Build a relationship of trust with the customer

When a customer trusts the product, the quality, and the brand, they tend to share their experience with family and friends. A case study by Nielsen found that 92 percent of people trust recommendations from friends and family above all other forms of advertising when making a purchase decision. Therefore, nothing comes close to the influence of word of mouth, and satisfied customers share their positive experience with more than five to ten people. Customers need to be able to trust what they buy. By building trust you are providing your customers with something of value which leads to a positive trend towards brand awareness. The winery sales team needs to be thinking about how to deepen the relationship with their customers, especially when they are not in buying mode.

Use automation to your advantage

There is no doubt that technology is there to help us. Try to make use of automated marketing software to engage, re-engage, and keep your customers up to date on what’s happening with your winery and products. Specifically, success stories at wineries have been reported using Customer Relationships Management (CRM) software such as Salesforce, Hubspot, Commerce7, WineDirect, and eCellar. All these CRM systems complement a full marketing methodology for wineries.  Make sure to use standardized email newsletters, event notifications, gated content, promotional emails, abandoned shopping cart reminders, and survey emails. Marketing automation will keep you one step ahead of your competitors by communicating more effectively and efficiently with your customers.

Use social media to your advantage

Social media can power your brand forward but can also be detrimental to your brand. Use social media to research your target audience, analyze your competitors, create engaging content, generate website traffic and grow your audience.

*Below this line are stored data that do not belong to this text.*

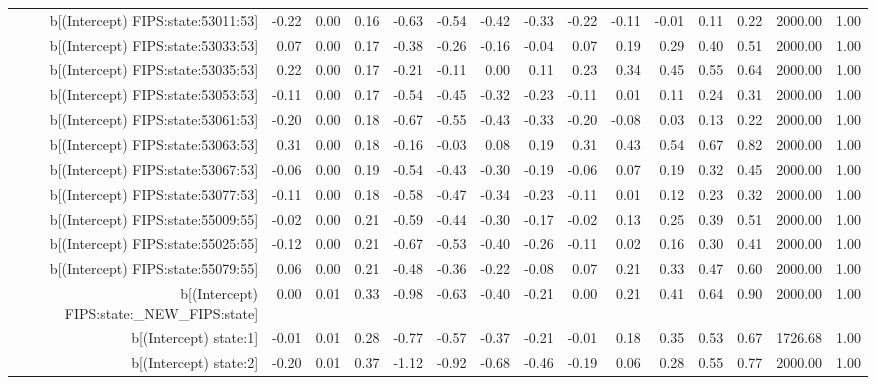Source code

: \begin{table}[ht]
\begin{tabular}{rrrrrrrrrrrrrrr}
  b[(Intercept) FIPS:state:53011:53] & -0.22 & 0.00 & 0.16 & -0.63 & -0.54 & -0.42 & -0.33 & -0.22 & -0.11 & -0.01 & 0.11 & 0.22 & 2000.00 & 1.00 \\ 
  b[(Intercept) FIPS:state:53033:53] & 0.07 & 0.00 & 0.17 & -0.38 & -0.26 & -0.16 & -0.04 & 0.07 & 0.19 & 0.29 & 0.40 & 0.51 & 2000.00 & 1.00 \\ 
  b[(Intercept) FIPS:state:53035:53] & 0.22 & 0.00 & 0.17 & -0.21 & -0.11 & 0.00 & 0.11 & 0.23 & 0.34 & 0.45 & 0.55 & 0.64 & 2000.00 & 1.00 \\ 
  b[(Intercept) FIPS:state:53053:53] & -0.11 & 0.00 & 0.17 & -0.54 & -0.45 & -0.32 & -0.23 & -0.11 & 0.01 & 0.11 & 0.24 & 0.31 & 2000.00 & 1.00 \\ 
  b[(Intercept) FIPS:state:53061:53] & -0.20 & 0.00 & 0.18 & -0.67 & -0.55 & -0.43 & -0.33 & -0.20 & -0.08 & 0.03 & 0.13 & 0.22 & 2000.00 & 1.00 \\ 
  b[(Intercept) FIPS:state:53063:53] & 0.31 & 0.00 & 0.18 & -0.16 & -0.03 & 0.08 & 0.19 & 0.31 & 0.43 & 0.54 & 0.67 & 0.82 & 2000.00 & 1.00 \\ 
  b[(Intercept) FIPS:state:53067:53] & -0.06 & 0.00 & 0.19 & -0.54 & -0.43 & -0.30 & -0.19 & -0.06 & 0.07 & 0.19 & 0.32 & 0.45 & 2000.00 & 1.00 \\ 
  b[(Intercept) FIPS:state:53077:53] & -0.11 & 0.00 & 0.18 & -0.58 & -0.47 & -0.34 & -0.23 & -0.11 & 0.01 & 0.12 & 0.23 & 0.32 & 2000.00 & 1.00 \\ 
  b[(Intercept) FIPS:state:55009:55] & -0.02 & 0.00 & 0.21 & -0.59 & -0.44 & -0.30 & -0.17 & -0.02 & 0.13 & 0.25 & 0.39 & 0.51 & 2000.00 & 1.00 \\ 
  b[(Intercept) FIPS:state:55025:55] & -0.12 & 0.00 & 0.21 & -0.67 & -0.53 & -0.40 & -0.26 & -0.11 & 0.02 & 0.16 & 0.30 & 0.41 & 2000.00 & 1.00 \\ 
  b[(Intercept) FIPS:state:55079:55] & 0.06 & 0.00 & 0.21 & -0.48 & -0.36 & -0.22 & -0.08 & 0.07 & 0.21 & 0.33 & 0.47 & 0.60 & 2000.00 & 1.00 \\ 
  b[(Intercept) FIPS:state:\_NEW\_FIPS:state] & 0.00 & 0.01 & 0.33 & -0.98 & -0.63 & -0.40 & -0.21 & 0.00 & 0.21 & 0.41 & 0.64 & 0.90 & 2000.00 & 1.00 \\ 
  b[(Intercept) state:1] & -0.01 & 0.01 & 0.28 & -0.77 & -0.57 & -0.37 & -0.21 & -0.01 & 0.18 & 0.35 & 0.53 & 0.67 & 1726.68 & 1.00 \\ 
  b[(Intercept) state:2] & -0.20 & 0.01 & 0.37 & -1.12 & -0.92 & -0.68 & -0.46 & -0.19 & 0.06 & 0.28 & 0.55 & 0.77 & 2000.00 & 1.00 \\ 

\end{tabular}
\end{table}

Make use of customer reviews online and utilize this space to promptly deal with issues customers may have. By promoting brand awareness online, you create credibility and build trust with customers based on your online activity.

By implementing the above strategies, a winery can increase customer satisfaction, leading to an increase in customer retention. In today’s fast paced competitive market, the wine industry needs to focus their efforts on retaining customers and realise the importance thereof.

References:

Al-Hawari, M. 2005. The effect of automated service quality on bank financial performance and the mediating role of customer retention. Journal of Financial Services Marketing, 10(3):228-243.

Cant, M. & van Heerden, C. 2010. Marketing management. Cape Town: Juta.

Godson, M. 2009. Relationship marketing. New York: Oxford.

Magatef, S. & Tomalieh, E. 2015. The Impact of Customer Loyalty Programs on Customer Retention. International Journal of Business and Social Science, 8(1):81.

McManus, L. & Guilding, C. 2008. Exploring the potential of customer accounting: A synthesis of the accounting and marketing literatures. Journal of Marketing Management, 24(7/8):771-795.

Peelen, E. 2005. Customer relationship management. Essex: Pearson.

Zhang, J.Q., Dixit, A. & Friedmann, R. 2010. Customer loyalty and lifetime value: An empirical investigation of consumer packaged goods. Journal of Marketing Theory & Practice, 18(2):127-139.